What the exercise asks
Search the records for the string "prime" and return each line that has it.

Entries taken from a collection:
___
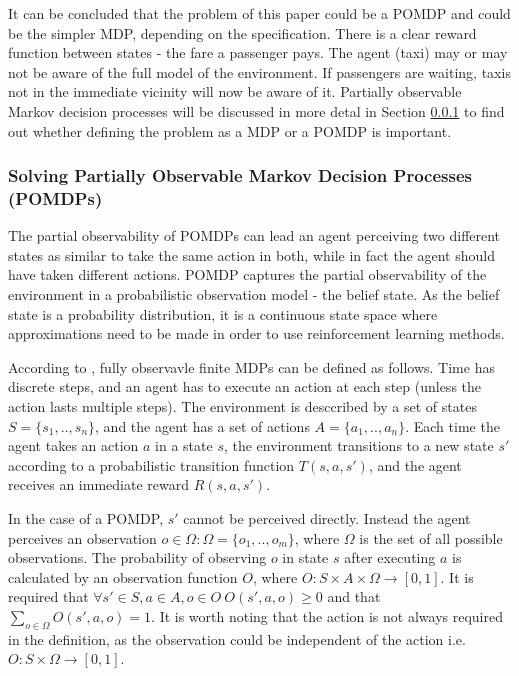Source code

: It can be concluded that the problem of this paper could be a POMDP and could
be the simpler MDP, depending on the specification. There is a clear reward
function between states - the fare a passenger pays. The agent (taxi) may or
may not be aware of the full model of the environment. If passengers are
waiting, taxis not in the immediate vicinity will now be aware of it. Partially
observable Markov decision processes will be discussed in more detal in Section
\ref{sec:ai:pomdp} to find out whether defining the problem as a MDP or a POMDP is important.

\subsubsection{Solving Partially Observable Markov Decision Processes (POMDPs)}
\label{sec:ai:pomdp}

The partial observability of POMDPs can lead an agent perceiving two different
states as similar to take the same action in both, while in fact the agent
should have taken different actions. POMDP captures the partial observability
of the environment in a probabilistic observation model - the belief state. As
the belief state is a probability distribution, it is a continuous state space
where approximations need to be made in order to use reinforcement learning
methods. \parencite{Russell2010ai+modern}

According to \textcite{Spaan2012ai+pomdp}, fully observavle finite MDPs can be
defined as follows. Time has discrete steps, and an agent has to execute an
action at each step (unless the action lasts multiple steps). The environment
is desccribed by a set of states \(S = \{s_1,..,s_n\}\), and the agent has a
set of actions \(A = \{a_1,..,a_n\}\). Each time the agent takes an action
\(a\) in a state \(s\), the environment transitions to a new state \(s'\)
according to a probabilistic transition function \(T(s,a,s')\), and the agent
receives an immediate reward \(R(s,a,s')\).

In the case of a POMDP, \(s'\) cannot be perceived directly. Instead the agent
perceives an observation \(o \in \Omega : \Omega = \{o_1,..,o_m\}\), where
\(\Omega\) is the set of all possible observations. The probability of
observing \(o\) in state \(s\) after executing \(a\) is calculated by an
observation function \(O\), where \(O : S \times A \times \Omega \rightarrow
[0,1] \). It is required that \(\forall s' \in S, a \in A, o \in O ~ O (s', a,
o) \geq 0 \) and that \(\sum_{o \in \Omega}^{} O (s', a, o) = 1 \). It is worth
noting that the action is not always required in the definition, as the
observation could be independent of the action i.e. \(O : S \times \Omega
\rightarrow [0,1] \). \parencite{Spaan2012ai+pomdp}


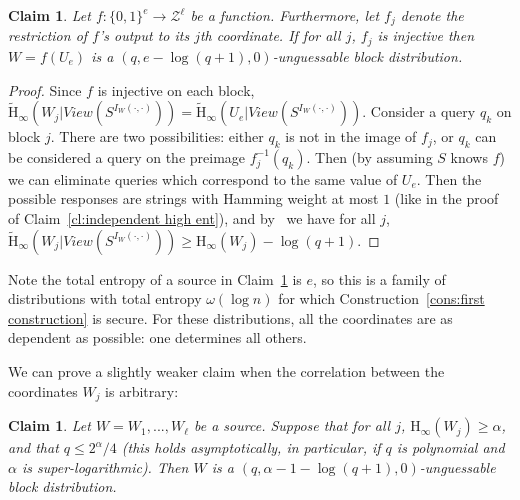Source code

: \documentclass[11pt]{article}
\newcommand{\clref}[1]{\mbox{Claim~\ref{#1}}}
\newcommand{\consref}[1]{\mbox{Construction~\ref{#1}}}
\newcommand{\zo}{\ensuremath{\{0, 1\}}}
\newcommand{\Hoo}{\mathrm{H}_\infty}
\newcommand{\Hav}{\tilde{\mathrm{H}}_\infty}
\newtheorem{claim}[theorem]{Claim}
\begin{document}
\begin{claim}
\label{cl:each block from single seed}
Let $f:\zo^e \rightarrow \mathcal{Z}^\ell$ be a function.  Furthermore, let $f_j$ denote the restriction of $f$'s output to its $j$th coordinate.  If for all $j$, $f_j$ is injective then $W = f(U_e)$ is a $( q, e - \log (q+1), 0)$-unguessable block distribution.
\end{claim}
\begin{proof}
Since $f$ is injective on each block, $\Hav(W_j | View(S^{I_{W}(\cdot, \cdot)})) = \Hav(U_e | View(S^{I_{W}(\cdot, \cdot)}))$.  Consider a query $q_k$ on block $j$.  There are two possibilities: either $q_k$ is not in the image of $f_j$,  or $q_k$ can be considered a query on the preimage $f_j^{-1}(q_k)$. Then (by assuming $S$ knows $f$) we can eliminate queries which correspond to the same value of $U_e$.  Then the possible responses are strings with Hamming weight at most $1$ (like in the
proof of \clref{cl:independent high ent}),
 and by~\cite[Lemma 2.2]{DBLP:journals/siamcomp/DodisORS08} we have for all $j$, $\Hav(W_j | View(S^{I_{W}(\cdot, \cdot)})) \geq \Hoo(W_j) -\log (q+1)$.
\end{proof}

Note the total entropy of a source in \clref{cl:each block from single seed} is $e$, so this is a family of distributions with total entropy $\omega(\log n)$ for which \consref{cons:first construction} is secure.  For these distributions, all the coordinates are as dependent as possible: one determines all others.

We can prove a slightly weaker claim when the correlation between the coordinates $W_j$ is arbitrary:

\begin{claim}
\label{cl:all blocks entropy}
Let $W = W_1,..., W_\ell$ be a source.  Suppose that for all $j$, $\Hoo(W_j)\geq \alpha$, and that $q \le 2^{\alpha}/4$ (this holds asymptotically, in particular, if $q$ is polynomial and $\alpha$ is super-logarithmic). Then  $W$ is a $(q, \alpha-1-\log(q+1), 0)$-unguessable block distribution.
\end{claim}
\end{document}
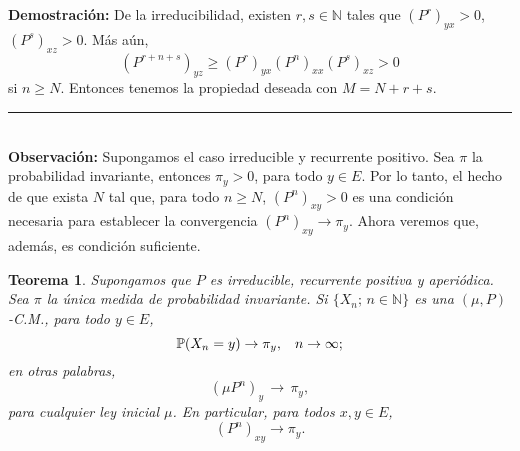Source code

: \documentclass[a4paper]{article}
\newcommand{\prob}{\mathbb{P}}
\newtheorem{teorema}{Teorema}
\numberwithin{equation}{subsection}
\numberwithin{definicion}{subsection}
\def\N{\mathbb N}
\begin{document}
\textbf{Demostración: }De la irreducibilidad, existen $r,s\in \N$ tales que $(P^r)_{yx} >0$, $(P^s)_{xz}>0$. Más aún,
\[(P^{r+n+s})_{yz}\geq (P^r)_{yx}(P^n)_{xx}(P^s)_{xz}>0\]
si $n\geq N$. Entonces tenemos la propiedad deseada con $M=N+r+s$.\\
\rule{0.7em}{0.7em}\\ \newline
\textbf{Observación: }Supongamos el caso irreducible y recurrente positivo. Sea $\pi$ la probabilidad invariante, entonces $\pi_y>0$, para todo $y\in E$. Por lo tanto, el hecho de que exista $N$ tal que, para todo $n\geq N$, $(P^n)_{xy}>0$ es una condición necesaria para establecer la convergencia $(P^n)_{xy}\rightarrow \pi_y$. Ahora veremos que, además, es condición suficiente.\\ \newline
\begin{teorema}
Supongamos que $P$ es irreducible, recurrente positiva y aperiódica. Sea $\pi$ la única medida de probabilidad invariante. Si $\{X_n;\,n\in\N\}$ es una $(\mu,P)$-C.M., para todo $y\in E$,
\[\prob(X_n = y)\rightarrow \pi_y,\hspace{0.3cm}n\rightarrow \infty;\]
en otras palabras, 
\[(\mu P^n)_y \, \rightarrow\,\pi_y,\] 
para cualquier ley inicial $\mu$. En particular, para todos $x,y\in E$,
\[(P^n)_{xy}\rightarrow \pi_y.\]
\end{teorema}
\end{document}
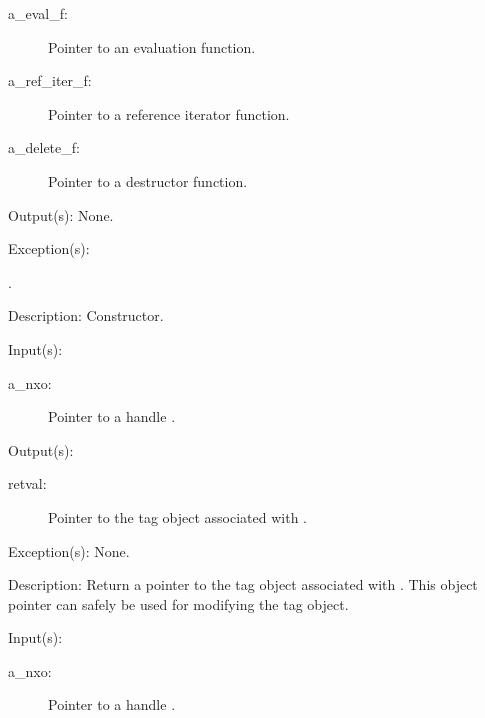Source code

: \begin{capi}
\begin{capilist}
\begin{description}
		\item[a\_eval\_f: ]
			Pointer to an evaluation function.
		\item[a\_ref\_iter\_f: ]
			Pointer to a reference iterator function.
		\item[a\_delete\_f: ]
			Pointer to a destructor function.
		\end{description}
	\item[Output(s): ] None.
	\item[Exception(s): ]
		\begin{description}\item[]
		\item[.]
		\end{description}
	\item[Description: ]
		Constructor.
	\end{capilist}
\label{nxo_handle_tag_get}
	\begin{capilist}
	\item[Input(s): ]
		\begin{description}\item[]
		\item[a\_nxo: ]
			Pointer to a handle .
		\end{description}
	\item[Output(s): ]
		\begin{description}\item[]
		\item[retval: ]
			Pointer to the tag object associated with .
		\end{description}
	\item[Exception(s): ] None.
	\item[Description: ]
		Return a pointer to the tag object associated with
		.  This object pointer can safely be used for
		modifying the tag object.
	\end{capilist}
\label{nxo_handle_data_get}
	\begin{capilist}
	\item[Input(s): ]
		\begin{description}\item[]
		\item[a\_nxo: ]
			Pointer to a handle \classname{nxo}.

\end{description}
\end{capilist}
\end{capi}
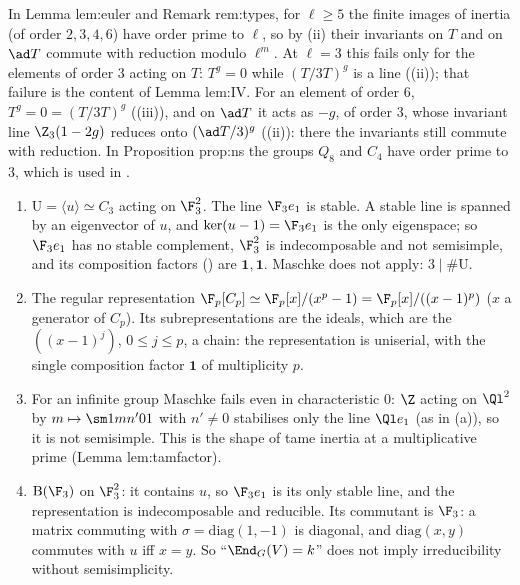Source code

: \begin{paperlink}
In Lemma lem:euler and Remark rem:types, for $\ell\ge5$ the finite images of inertia (of order $2,3,4,6$) have order prime to $\ell$, so by (ii)
their invariants on $T$ and on $\ad T$ commute with reduction modulo $\ell^m$. At $\ell=3$ this fails only for the elements of order $3$ acting on $T$:
$T^g=0$ while $(T/3T)^g$ is a line ((ii)); that failure is the content of Lemma lem:IV. For an element of
order $6$, $T^g=0=(T/3T)^g$ ((iii)), and on $\ad T$ it acts as $-g$, of order $3$, whose invariant line
$\Z_3(1-2g)$ reduces onto $(\ad T/3)^g$ ((ii)): there the invariants still commute with reduction. In Proposition prop:ns the groups $Q_8$ and $C_4$ have order
prime to $3$, which is used in .
\end{paperlink}

\begin{example}\label{ex:reps:maschke-fails}
\begin{enumerate}[label=(\alph*)]
\item $\mathrm U=\langle u\rangle\simeq C_3$ acting on $\F_3^2$. The line $\F_3e_1$ is stable. A stable line is spanned by an eigenvector of $u$, and
$\ker(u-1)=\F_3e_1$ is the only eigenspace; so $\F_3e_1$ has no stable complement, $\F_3^2$ is indecomposable and not semisimple, and its
composition factors () are $\mathbf1,\mathbf1$. Maschke does not apply: $3\mid\#\mathrm U$.
\item The regular representation $\F_p[C_p]\simeq\F_p[x]/(x^p-1)=\F_p[x]/((x-1)^p)$ ($x$ a generator of $C_p$). Its subrepresentations are the ideals,
which are the $((x-1)^j)$, $0\le j\le p$, a chain: the representation is uniserial, with the single composition factor $\mathbf1$ of
multiplicity $p$.
\item For an infinite group Maschke fails even in characteristic $0$: $\Z$ acting on $\Ql^2$ by $m\mapsto\sm1{mn'}01$ with $n'\ne0$ stabilises
only the line $\Ql e_1$ (as in (a)), so it is not semisimple. This is the shape of tame inertia at a multiplicative prime
(Lemma lem:tamfactor).
\item $\mathrm B(\F_3)$ on $\F_3^2$: it contains $u$, so $\F_3e_1$ is its only stable line, and the representation is indecomposable and reducible.
Its commutant is $\F_3$: a matrix commuting with $\sigma=\mathrm{diag}(1,-1)$ is diagonal, and $\mathrm{diag}(x,y)$ commutes with $u$ iff $x=y$. So
``$\End_G(V)=k$'' does not imply irreducibility without semisimplicity.
\end{enumerate}
\end{example}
___
Answer section
In Lemma lem:euler and Remark rem:types, for $\ell\ge5$ the finite images of inertia (of order $2,3,4,6$) have order prime to $\ell$, so by (ii)
prime to $3$, which is used in .
only the line $\Ql e_1$ (as in (a)), so it is not semisimple. This is the shape of tame inertia at a multiplicative prime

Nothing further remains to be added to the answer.